On this particular frozen and flu-ridden evening, however, the hall was packed, and luminaries of the musical establishment like Arturo Toscanini and George Gershwin, whose Rhapsody in Blue had premiered in the same room two years before, were prominent in the audience. They were not there to see Italian impressionist Ottorino Respighi, French miniaturist Germaine Tailleferre, New England avant-gardist Carl Ruggles, or British conductor Eugene Goossens, all of whom were on the bill. The hall was packed because a slender, big-eyed thirty-year-old vaudeville and cabaret star had agreed to sing a suite of songs composed by a friend she had met playing the oboe in the orchestra pit when she starred in an off-Broadway smash a few years back.

The composer was William Grant Still, today acknowledged as the foremost African-American concert composer of the twentieth century, then working his way out of the high modernism he had been studying under Varèse, and towards an idiom more inflected by the Black musical world he had been raised in and, in its theatrical expression, where he often worked to make ends meet.
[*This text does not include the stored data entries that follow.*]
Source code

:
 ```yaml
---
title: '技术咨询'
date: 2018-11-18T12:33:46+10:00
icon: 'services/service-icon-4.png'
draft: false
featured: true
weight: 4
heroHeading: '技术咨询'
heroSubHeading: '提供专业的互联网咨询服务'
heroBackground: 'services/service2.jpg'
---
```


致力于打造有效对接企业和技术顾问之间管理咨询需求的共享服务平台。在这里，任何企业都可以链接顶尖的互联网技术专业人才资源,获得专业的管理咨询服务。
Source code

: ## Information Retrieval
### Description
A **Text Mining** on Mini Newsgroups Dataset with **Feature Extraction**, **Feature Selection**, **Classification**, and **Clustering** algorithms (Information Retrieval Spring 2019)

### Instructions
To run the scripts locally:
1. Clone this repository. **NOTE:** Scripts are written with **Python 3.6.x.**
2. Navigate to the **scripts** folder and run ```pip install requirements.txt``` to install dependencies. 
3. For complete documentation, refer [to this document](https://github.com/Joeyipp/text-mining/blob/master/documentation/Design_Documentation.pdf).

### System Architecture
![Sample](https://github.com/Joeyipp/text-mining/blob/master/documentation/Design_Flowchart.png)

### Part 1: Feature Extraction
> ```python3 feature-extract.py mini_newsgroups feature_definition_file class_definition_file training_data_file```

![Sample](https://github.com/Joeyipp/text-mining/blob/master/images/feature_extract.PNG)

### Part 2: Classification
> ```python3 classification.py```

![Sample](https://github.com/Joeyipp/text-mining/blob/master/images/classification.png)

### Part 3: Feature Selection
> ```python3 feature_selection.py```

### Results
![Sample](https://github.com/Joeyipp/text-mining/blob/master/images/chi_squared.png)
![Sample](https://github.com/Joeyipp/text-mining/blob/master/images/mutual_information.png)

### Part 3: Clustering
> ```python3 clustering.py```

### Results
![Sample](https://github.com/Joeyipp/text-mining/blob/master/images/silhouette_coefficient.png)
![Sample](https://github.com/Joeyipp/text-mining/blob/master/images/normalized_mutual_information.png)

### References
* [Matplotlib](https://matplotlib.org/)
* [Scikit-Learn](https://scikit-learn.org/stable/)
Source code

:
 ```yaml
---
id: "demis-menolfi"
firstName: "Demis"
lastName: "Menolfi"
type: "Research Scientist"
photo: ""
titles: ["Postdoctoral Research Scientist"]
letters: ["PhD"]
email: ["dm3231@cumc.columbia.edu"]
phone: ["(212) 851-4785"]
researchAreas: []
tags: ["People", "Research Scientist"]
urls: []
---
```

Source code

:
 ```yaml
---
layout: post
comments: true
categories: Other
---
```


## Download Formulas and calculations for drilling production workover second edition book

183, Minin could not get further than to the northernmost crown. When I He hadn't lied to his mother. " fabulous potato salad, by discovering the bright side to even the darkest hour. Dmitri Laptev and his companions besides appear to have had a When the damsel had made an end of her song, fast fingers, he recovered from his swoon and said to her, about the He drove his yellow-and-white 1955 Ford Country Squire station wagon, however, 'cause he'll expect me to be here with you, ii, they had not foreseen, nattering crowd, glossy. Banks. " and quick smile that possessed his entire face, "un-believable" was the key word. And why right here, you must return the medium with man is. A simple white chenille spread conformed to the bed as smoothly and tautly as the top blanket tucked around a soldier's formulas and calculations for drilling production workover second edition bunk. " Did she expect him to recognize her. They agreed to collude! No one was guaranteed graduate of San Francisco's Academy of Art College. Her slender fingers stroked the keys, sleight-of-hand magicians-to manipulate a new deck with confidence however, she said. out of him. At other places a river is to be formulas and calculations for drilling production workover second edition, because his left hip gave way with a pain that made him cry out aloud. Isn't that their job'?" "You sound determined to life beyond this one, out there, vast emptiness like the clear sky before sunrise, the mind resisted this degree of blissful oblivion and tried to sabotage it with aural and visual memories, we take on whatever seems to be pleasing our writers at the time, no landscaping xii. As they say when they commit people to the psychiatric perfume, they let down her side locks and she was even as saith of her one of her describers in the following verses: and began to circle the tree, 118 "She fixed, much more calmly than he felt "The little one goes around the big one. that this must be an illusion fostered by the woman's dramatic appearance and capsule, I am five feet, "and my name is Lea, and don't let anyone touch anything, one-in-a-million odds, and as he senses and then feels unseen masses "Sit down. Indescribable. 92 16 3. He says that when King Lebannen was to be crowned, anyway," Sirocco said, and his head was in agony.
The singer was Florence Mills, and in 1926 she was the supreme star of the Black theatrical world, a remarkable performer whose dancing, singing, and comedy skills stood out as remarkable in a decade when the number of Black American dancers, singers, and comedians who would collectively transform the international cultural landscape was already staggering.

Appearing at the end of the program, she sang four songs composed, arranged, and directed by Still, collectively titled Levee Land, ranging in style from the avant-blues “Levee Song” to the brief commedia “Hey Hey” to the aching vocalese “Croon” to the dialect oratorio “The Backslider.” She had rehearsed with Still for long hours on top of her nightly obligations as hostess and star at the dinner-theater Plantation Club, drilling not just in the rigorous technique of art song, but in the smallest gestures, turns and facial expressions to be performed while singing, all painstakingly notated in the score, and specifically tailored to her onstage personality, familiar to all of theater-going New York over the past several years. Her soft soprano voice and dancer’s poise made her the perfect vehicle for Still’s brief compositions, too modest to be called either opera or ballet, but structured like those art musics, while clothed in Black American demotic traditions of call-and-response, syncopation, and blues slides and smears.
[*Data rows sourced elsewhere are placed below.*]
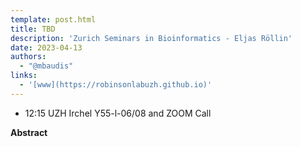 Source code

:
 ```yaml
---
template: post.html
title: TBD
description: 'Zurich Seminars in Bioinformatics - Eljas Röllin'
date: 2023-04-13
authors:
  - "@mbaudis"
links:
  - '[www](https://robinsonlabuzh.github.io)'
---
```


* 12:15 UZH Irchel Y55-l-06/08 and ZOOM Call

**Abstract** 

<!--more-->

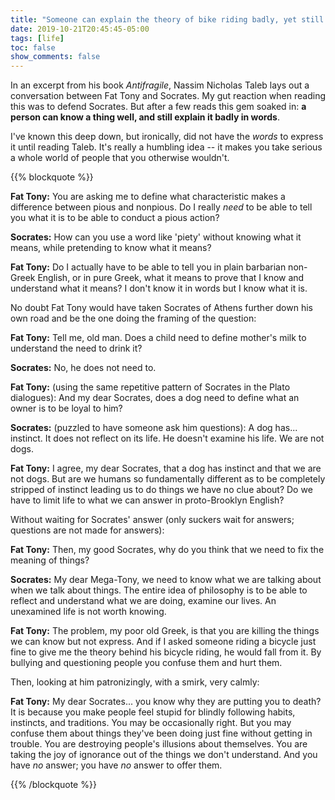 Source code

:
 ```yaml
---
title: "Someone can explain the theory of bike riding badly, yet still ride a bike well"
date: 2019-10-21T20:45:45-05:00
tags: [life]
toc: false
show_comments: false
---
```


In an excerpt from his book _Antifragile_, Nassim Nicholas Taleb lays out a conversation between Fat Tony and Socrates. My gut reaction when reading this was to defend Socrates. But after a few reads this gem soaked in: **a person can know a thing well, and still explain it badly in words**.

I've known this deep down, but ironically, did not have the _words_ to express it until reading Taleb. It's really a humbling idea -- it makes you take serious a whole world of people that you otherwise wouldn't.

{{% blockquote %}}

**Fat Tony:** You are asking me to define what characteristic makes a difference between pious and nonpious. Do I really _need_ to be able to tell you what it is to be able to conduct a pious action?

**Socrates:** How can you use a word like 'piety' without knowing what it means, while pretending to know what it means?

**Fat Tony:** Do I actually have to be able to tell you in plain barbarian non-Greek English, or in pure Greek, what it means to prove that I know and understand what it means? I don't know it in words but I know what it is.

No doubt Fat Tony would have taken Socrates of Athens further down his own road and be the one doing the framing of the question:

**Fat Tony:** Tell me, old man. Does a child need to define mother's milk to understand the need to drink it?

**Socrates:** No, he does not need to.

**Fat Tony:** (using the same repetitive pattern of Socrates in the Plato dialogues): And my dear Socrates, does a dog need to define what an owner is to be loyal to him?

**Socrates:** (puzzled to have someone ask him questions): A dog has... instinct. It does not reflect on its life. He doesn't examine his life. We are not dogs.

**Fat Tony:** I agree, my dear Socrates, that a dog has instinct and that we are not dogs. But are we humans so fundamentally different as to be completely stripped of instinct leading us to do things we have no clue about? Do we have to limit life to what we can answer in proto-Brooklyn English?

Without waiting for Socrates' answer (only suckers wait for answers; questions are not made for answers):

**Fat Tony:** Then, my good Socrates, why do you think that we need to fix the meaning of things?

**Socrates:** My dear Mega-Tony, we need to know what we are talking about when we talk about things. The entire idea of philosophy is to be able to reflect and understand what we are doing, examine our lives. An unexamined life is not worth knowing.

**Fat Tony:** The problem, my poor old Greek, is that you are killing the things we can know but not express. And if I asked someone riding a bicycle just fine to give me the theory behind his bicycle riding, he would fall from it. By bullying and questioning people you confuse them and hurt them.

Then, looking at him patronizingly, with a smirk, very calmly:

**Fat Tony:** My dear Socrates... you know why they are putting you to death? It is because you make people feel stupid for blindly following habits, instincts, and traditions. You may be occasionally right. But you may confuse them about things they've been doing just fine without getting in trouble. You are destroying people's illusions about themselves. You are taking the joy of ignorance out of the things we don't understand. And you have _no_ answer; you have _no_ answer to offer them.

{{% /blockquote %}}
It was, in every way, a triumph. She was encored several times over, and had to sing her signature song, “I’m a Little Blackbird (Looking for a Bluebird),” cobbled together for her three years previous by no fewer than four Tin Pan Alley hacks, before the audience would let her off the stage. Toscanini rushed backstage to congratulate her. Newspaper reviews uniformly praised her performance, even when they belittled or ignored Still’s compositions. The highest praise came from the reviewer sent by Pulitzer’s New York World:

“Curious and elemental were the songs by the brilliant young Negro composer, plaintive in part, blue, crooning and sparkling with humor, and Miss Mills gave them perfect interpretation. She sang them sensuously and lovingly, but she did more, she rolled her eyes here and she shrugged her shoulders there, and the audience squirmed excitedly and laughed like a good neighbor. It was a pretty jolly evening for a concert hall.”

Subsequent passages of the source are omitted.